Now that’s really easier said than done, isn’t it?  I know if someone sold me out for some silver, it’d be too soon if I never saw them again.  But this is what makes this commandment new.  There is an example now for us to follow.  There is a mandate for us to promote community.  There is a call to not just be passively nice to each other, but to actively regard each other as we are regarded by God, as God’s fallen but forgiven, broken but brought up, betraying and denying but beloved children, eternally invited and welcomed into God’s kingdom, joined together as the one body of Christ. 

I would go so far as to say that to love is to be able to forgive.  That doesn’t make it ok to betray, to deny, to lie, cheat, and steal, but it does say that we no longer need to define each other by our sin, but rather we can see each other as God sees us, and that is with grace, with mercy, and with a love that flung the stars into space and filled this planet with every living thing.

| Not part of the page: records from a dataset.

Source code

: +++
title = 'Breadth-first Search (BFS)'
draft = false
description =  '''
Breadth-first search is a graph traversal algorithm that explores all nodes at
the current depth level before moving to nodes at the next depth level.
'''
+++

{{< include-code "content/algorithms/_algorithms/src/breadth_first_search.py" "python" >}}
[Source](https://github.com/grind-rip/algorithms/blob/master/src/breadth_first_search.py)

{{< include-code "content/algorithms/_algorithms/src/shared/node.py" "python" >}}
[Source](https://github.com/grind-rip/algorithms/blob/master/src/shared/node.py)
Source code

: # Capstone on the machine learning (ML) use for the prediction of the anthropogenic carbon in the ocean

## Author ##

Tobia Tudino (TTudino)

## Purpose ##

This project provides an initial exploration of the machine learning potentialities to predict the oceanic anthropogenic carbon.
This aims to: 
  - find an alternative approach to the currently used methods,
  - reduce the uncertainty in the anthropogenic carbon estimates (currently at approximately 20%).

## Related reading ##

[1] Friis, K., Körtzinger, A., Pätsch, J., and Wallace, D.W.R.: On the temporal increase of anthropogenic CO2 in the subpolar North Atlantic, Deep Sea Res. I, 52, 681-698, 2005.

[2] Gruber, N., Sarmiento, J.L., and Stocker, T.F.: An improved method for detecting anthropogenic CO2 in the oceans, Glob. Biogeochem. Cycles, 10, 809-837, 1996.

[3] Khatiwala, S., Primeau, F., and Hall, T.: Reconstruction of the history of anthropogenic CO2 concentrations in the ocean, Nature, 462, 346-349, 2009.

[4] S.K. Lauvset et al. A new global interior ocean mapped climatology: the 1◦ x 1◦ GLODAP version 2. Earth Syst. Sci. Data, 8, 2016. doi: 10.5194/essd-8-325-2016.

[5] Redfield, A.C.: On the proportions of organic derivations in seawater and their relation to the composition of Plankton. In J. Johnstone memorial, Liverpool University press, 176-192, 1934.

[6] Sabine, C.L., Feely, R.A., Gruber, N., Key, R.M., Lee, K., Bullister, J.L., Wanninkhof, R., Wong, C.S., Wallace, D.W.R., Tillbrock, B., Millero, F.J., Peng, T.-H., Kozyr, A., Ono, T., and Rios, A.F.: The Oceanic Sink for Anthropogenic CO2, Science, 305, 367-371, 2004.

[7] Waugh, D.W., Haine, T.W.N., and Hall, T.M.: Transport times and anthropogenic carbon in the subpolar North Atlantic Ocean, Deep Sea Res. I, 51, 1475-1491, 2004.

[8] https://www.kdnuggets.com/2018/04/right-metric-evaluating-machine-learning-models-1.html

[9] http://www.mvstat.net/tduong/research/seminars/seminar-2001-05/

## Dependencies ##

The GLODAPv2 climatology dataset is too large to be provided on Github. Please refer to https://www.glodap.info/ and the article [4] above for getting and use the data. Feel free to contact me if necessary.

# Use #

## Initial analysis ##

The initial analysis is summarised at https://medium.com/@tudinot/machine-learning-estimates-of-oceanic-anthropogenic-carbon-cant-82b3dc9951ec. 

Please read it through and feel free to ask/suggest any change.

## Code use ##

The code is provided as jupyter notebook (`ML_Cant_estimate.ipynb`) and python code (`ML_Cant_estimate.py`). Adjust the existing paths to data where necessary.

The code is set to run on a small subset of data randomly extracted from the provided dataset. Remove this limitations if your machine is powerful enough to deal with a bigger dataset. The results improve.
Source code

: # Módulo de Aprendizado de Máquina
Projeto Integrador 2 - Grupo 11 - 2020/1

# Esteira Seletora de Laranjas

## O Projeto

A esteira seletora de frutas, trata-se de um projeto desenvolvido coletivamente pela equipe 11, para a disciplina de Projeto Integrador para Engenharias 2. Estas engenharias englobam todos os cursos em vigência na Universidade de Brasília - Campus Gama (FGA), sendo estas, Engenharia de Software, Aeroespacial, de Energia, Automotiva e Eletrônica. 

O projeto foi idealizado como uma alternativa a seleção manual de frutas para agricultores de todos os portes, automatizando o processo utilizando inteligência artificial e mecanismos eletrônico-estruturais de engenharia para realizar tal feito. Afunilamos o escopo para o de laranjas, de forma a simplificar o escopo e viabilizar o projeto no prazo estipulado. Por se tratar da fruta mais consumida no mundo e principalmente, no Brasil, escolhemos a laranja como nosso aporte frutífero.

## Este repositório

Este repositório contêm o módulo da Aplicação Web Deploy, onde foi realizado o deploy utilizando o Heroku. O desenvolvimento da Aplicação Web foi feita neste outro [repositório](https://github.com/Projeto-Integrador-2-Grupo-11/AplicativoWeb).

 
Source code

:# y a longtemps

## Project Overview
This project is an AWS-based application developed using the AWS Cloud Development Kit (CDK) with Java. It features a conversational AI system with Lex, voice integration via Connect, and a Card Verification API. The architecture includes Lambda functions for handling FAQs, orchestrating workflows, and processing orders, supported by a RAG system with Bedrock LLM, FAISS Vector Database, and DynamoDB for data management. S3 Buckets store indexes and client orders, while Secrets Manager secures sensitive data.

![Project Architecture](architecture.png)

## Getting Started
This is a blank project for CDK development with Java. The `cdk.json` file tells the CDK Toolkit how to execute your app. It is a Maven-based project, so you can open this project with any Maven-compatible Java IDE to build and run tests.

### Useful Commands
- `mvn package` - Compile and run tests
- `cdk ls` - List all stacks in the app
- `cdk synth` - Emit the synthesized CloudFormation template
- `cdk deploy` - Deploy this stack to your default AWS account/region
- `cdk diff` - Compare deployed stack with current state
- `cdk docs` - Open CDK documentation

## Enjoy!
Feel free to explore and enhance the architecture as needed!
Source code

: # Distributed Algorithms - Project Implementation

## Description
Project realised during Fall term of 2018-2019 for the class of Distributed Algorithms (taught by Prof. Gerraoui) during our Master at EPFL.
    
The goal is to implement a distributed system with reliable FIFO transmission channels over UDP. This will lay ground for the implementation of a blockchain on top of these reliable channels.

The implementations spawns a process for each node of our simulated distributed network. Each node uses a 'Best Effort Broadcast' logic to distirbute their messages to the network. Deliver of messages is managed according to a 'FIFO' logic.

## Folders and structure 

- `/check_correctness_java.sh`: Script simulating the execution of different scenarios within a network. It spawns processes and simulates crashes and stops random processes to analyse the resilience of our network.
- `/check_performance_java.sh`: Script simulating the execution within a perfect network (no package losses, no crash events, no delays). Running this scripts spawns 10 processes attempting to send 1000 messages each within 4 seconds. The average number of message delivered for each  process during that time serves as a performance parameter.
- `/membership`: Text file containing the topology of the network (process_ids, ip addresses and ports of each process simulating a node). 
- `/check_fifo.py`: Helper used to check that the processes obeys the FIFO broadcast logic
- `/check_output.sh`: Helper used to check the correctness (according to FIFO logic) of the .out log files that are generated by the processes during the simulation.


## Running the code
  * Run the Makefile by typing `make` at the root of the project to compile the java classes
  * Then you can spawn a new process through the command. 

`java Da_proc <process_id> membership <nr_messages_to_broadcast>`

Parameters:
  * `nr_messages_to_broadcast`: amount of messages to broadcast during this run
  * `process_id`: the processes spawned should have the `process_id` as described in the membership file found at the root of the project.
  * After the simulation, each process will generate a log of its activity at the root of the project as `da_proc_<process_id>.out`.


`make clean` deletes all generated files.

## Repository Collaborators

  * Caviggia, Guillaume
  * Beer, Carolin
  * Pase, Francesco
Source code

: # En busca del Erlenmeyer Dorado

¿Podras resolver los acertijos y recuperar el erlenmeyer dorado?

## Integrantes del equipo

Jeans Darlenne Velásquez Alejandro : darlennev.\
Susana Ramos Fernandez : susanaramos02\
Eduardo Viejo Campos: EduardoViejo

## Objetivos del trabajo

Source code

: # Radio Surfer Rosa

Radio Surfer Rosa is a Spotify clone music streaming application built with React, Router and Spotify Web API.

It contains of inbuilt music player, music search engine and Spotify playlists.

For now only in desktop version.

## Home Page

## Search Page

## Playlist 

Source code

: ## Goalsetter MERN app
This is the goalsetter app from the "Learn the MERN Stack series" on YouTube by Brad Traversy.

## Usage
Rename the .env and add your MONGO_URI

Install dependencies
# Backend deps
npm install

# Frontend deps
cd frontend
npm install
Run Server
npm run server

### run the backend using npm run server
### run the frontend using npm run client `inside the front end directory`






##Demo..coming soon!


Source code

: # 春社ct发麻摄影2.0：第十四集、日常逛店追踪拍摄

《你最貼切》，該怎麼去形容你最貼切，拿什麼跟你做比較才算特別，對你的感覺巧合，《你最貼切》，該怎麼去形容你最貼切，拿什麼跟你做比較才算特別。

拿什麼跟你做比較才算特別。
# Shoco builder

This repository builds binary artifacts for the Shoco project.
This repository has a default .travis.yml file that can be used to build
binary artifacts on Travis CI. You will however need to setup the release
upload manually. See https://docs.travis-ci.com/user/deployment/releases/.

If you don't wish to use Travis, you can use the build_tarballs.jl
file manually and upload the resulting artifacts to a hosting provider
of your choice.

Yes, I know it’s easier said than done.  It’s easier to be angry at someone than to reconcile.  It’s easier to hold a grudge than to forgive.  It’s easier to hate than to love.  But by the example of Christ, the strength of God, and the power of the Holy Spirit, we can all move toward right relationship and community where love and forgiveness can flow and fill our cups of blessing, as we live together ruled by the peace of Christ reigning in all our hearts.

This Easter, may we follow the example of love in our lives, that we can be strengthened to forgive, be slow to anger, and love as Christ first loved us.  Thanks be to God.  Amen.